Oración inicial - Leemos - Meditamos - Oramos

Espíritu Santo,
tú que sembraste la esperanza
en el corazón de María de Nazaret
y alumbraste en su seno
al Salvador del mundo,
abre nuestro corazón al gozo de la escucha
y haz que acojamos, con esperanza y amor,
al Señor que viene
a hacer nuevas todas las cosas.
Amén.
Marcos 13,33-37
En aquel tiempo, dijo Jesús a sus discípulos:
- 33Mirad, vigilad: pues no sabéis cuándo es el momento.
34Es igual que un hombre que se fue de viaje, y dejó su casa y dio a cada uno de sus criados su tarea, encargando al portero que velara.
35Velad entonces, pues no sabéis cuándo vendrá el dueño de la casa, si al atardecer, o a medianoche, o al canto del gallo, o al amanecer: 36no sea que venga inesperadamente y os encuentre dormidos.
37Lo que os digo a vosotros, lo digo a todos: ¡velad!
Orientaciones para la lectura
El contexto:
El evangelio de hoy es el final del discurso escatológico de Marcos, que
abarca todo el capítulo 13 de su evangelio. Este discurso tiene la finalidad de
responder a los interrogantes de los discípulos sobre el fin de los tiempos.
Es un discurso que pronuncia Jesús "sentado en el monte de los Olivos,
frente al templo" (Mc 13,3). Sus interlocutores son Pedro, Santiago, Juan y
Andrés, que le preguntan "en privado" (13,3). Pero la
respuesta de Jesús no se dirige sólo a ellos, sino a "todos":
"Lo que a vosotros digo, a todos lo digo".

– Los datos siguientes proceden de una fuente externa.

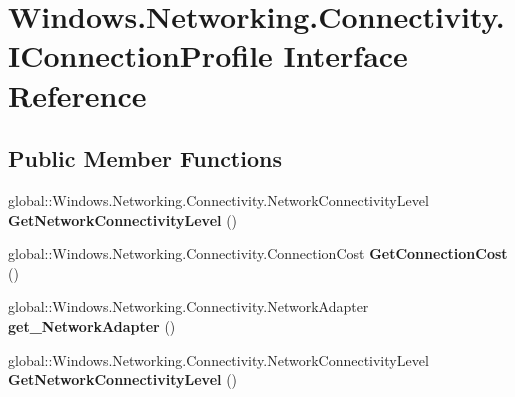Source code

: \hypertarget{interface_windows_1_1_networking_1_1_connectivity_1_1_i_connection_profile}{}\section{Windows.\+Networking.\+Connectivity.\+I\+Connection\+Profile Interface Reference}
\label{interface_windows_1_1_networking_1_1_connectivity_1_1_i_connection_profile}
\subsection*{Public Member Functions}
\begin{DoxyCompactItemize}
\item 
\mbox{\label{interface_windows_1_1_networking_1_1_connectivity_1_1_i_connection_profile_a8419d8432ed57c0bd7560b426edf602f}} 
global\+::\+Windows.\+Networking.\+Connectivity.\+Network\+Connectivity\+Level {\bfseries Get\+Network\+Connectivity\+Level} ()
\item 
\mbox{\label{interface_windows_1_1_networking_1_1_connectivity_1_1_i_connection_profile_a17f76f7b6e209095ea713f00343d03cb}} 
global\+::\+Windows.\+Networking.\+Connectivity.\+Connection\+Cost {\bfseries Get\+Connection\+Cost} ()
\item 
\mbox{\label{interface_windows_1_1_networking_1_1_connectivity_1_1_i_connection_profile_a7ff1cc52f1dd6c6f6110d0e5fe5f29df}} 
global\+::\+Windows.\+Networking.\+Connectivity.\+Network\+Adapter {\bfseries get\+\_\+\+Network\+Adapter} ()
\item 
\mbox{\label{interface_windows_1_1_networking_1_1_connectivity_1_1_i_connection_profile_a8419d8432ed57c0bd7560b426edf602f}} 
global\+::\+Windows.\+Networking.\+Connectivity.\+Network\+Connectivity\+Level {\bfseries Get\+Network\+Connectivity\+Level} ()
\item 
\mbox{\label{interface_windows_1_1_networking_1_1_connectivity_1_1_i_connection_profile_a17f76f7b6e209095ea713f00343d03cb}} 

\end{DoxyCompactItemize}
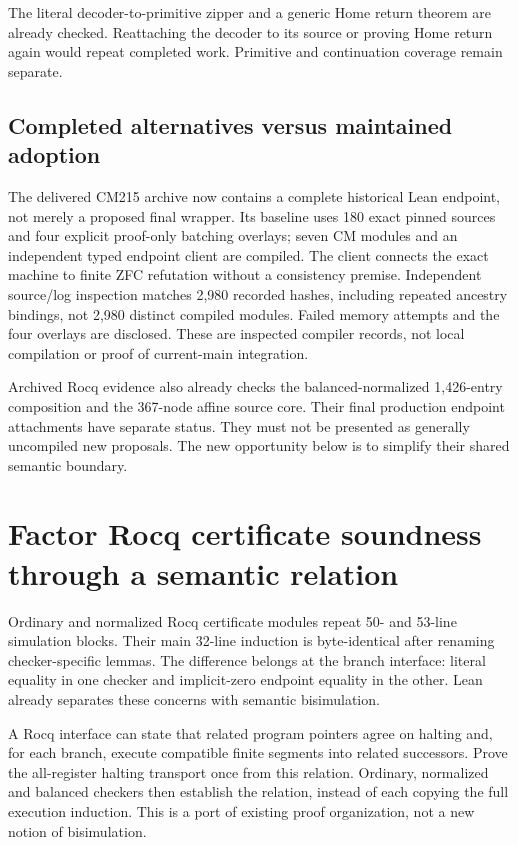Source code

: \documentclass[11pt]{article}
\begin{document}
The literal decoder-to-primitive zipper and a generic Home return theorem are already checked. Reattaching the decoder to its source or proving Home return again would repeat completed work. Primitive and continuation coverage remain separate.

\subsection{Completed alternatives versus maintained adoption}
The delivered CM215 archive now contains a complete historical Lean endpoint, not merely a proposed final wrapper. Its baseline uses 180 exact pinned sources and four explicit proof-only batching overlays; seven CM modules and an independent typed endpoint client are compiled. The client connects the exact machine to finite ZFC refutation without a consistency premise. Independent source/log inspection matches 2,980 recorded hashes, including repeated ancestry bindings, not 2,980 distinct compiled modules. Failed memory attempts and the four overlays are disclosed. These are inspected compiler records, not local compilation or proof of current-main integration.

Archived Rocq evidence also already checks the balanced-normalized 1,426-entry composition and the 367-node affine source core. Their final production endpoint attachments have separate status. They must not be presented as generally uncompiled new proposals. The new opportunity below is to simplify their shared semantic boundary.

\section{Factor Rocq certificate soundness through a semantic relation}
Ordinary and normalized Rocq certificate modules repeat 50- and 53-line simulation blocks. Their main 32-line induction is byte-identical after renaming checker-specific lemmas. The difference belongs at the branch interface: literal equality in one checker and implicit-zero endpoint equality in the other. Lean already separates these concerns with semantic bisimulation.

A Rocq interface can state that related program pointers agree on halting and, for each branch, execute compatible finite segments into related successors. Prove the all-register halting transport once from this relation. Ordinary, normalized and balanced checkers then establish the relation, instead of each copying the full execution induction. This is a port of existing proof organization, not a new notion of bisimulation.
\end{document}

Si leemos el capítulo 13 por entero, nos daremos cuenta de que hay una
gran inclusión que le da unidad literaria y temática. Esta
inclusión está formada por el término "cuándo", que se
repite tres veces: en el versículo 4 y en el 33 y 35.
Estas repeticiones nos indican que ésa era una preocupación importante para la primera comunidad: cuándo sobrevendría el fin de los tiempos. No hay que olvidar que las primeras comunidades cristianas vivían una vibrante tensión escatológica, como reflejan, entre otros escritos, las cartas de Pablo.
Otra inclusión, no literaria pero sí de sentido, viene dada por las indicaciones del público al que Jesús dirige su mensaje: en 13,3 se dice que la conversación se estaba desenvolviendo "en privado", mientras que en 13,37 Jesús alude a que son palabras dirigidas "a todos". Estas alusiones encierran todo el capítulo, dándole unidad.
A la pregunta de los discípulos sobre el "cuándo", Jesús responde
que "de aquel día y hora nadie sabe nada, ni los ángeles en el
cielo, ni el Hijo, sino sólo el Padre" (v. 32).
El texto:
Al leer el breve pasaje de hoy, podemos tener en cuenta dos datos relevantes
para su comprensión:
1) Contiene una parábola de Jesús que sirve de base a la elaboración del discurso: la parábola del portero.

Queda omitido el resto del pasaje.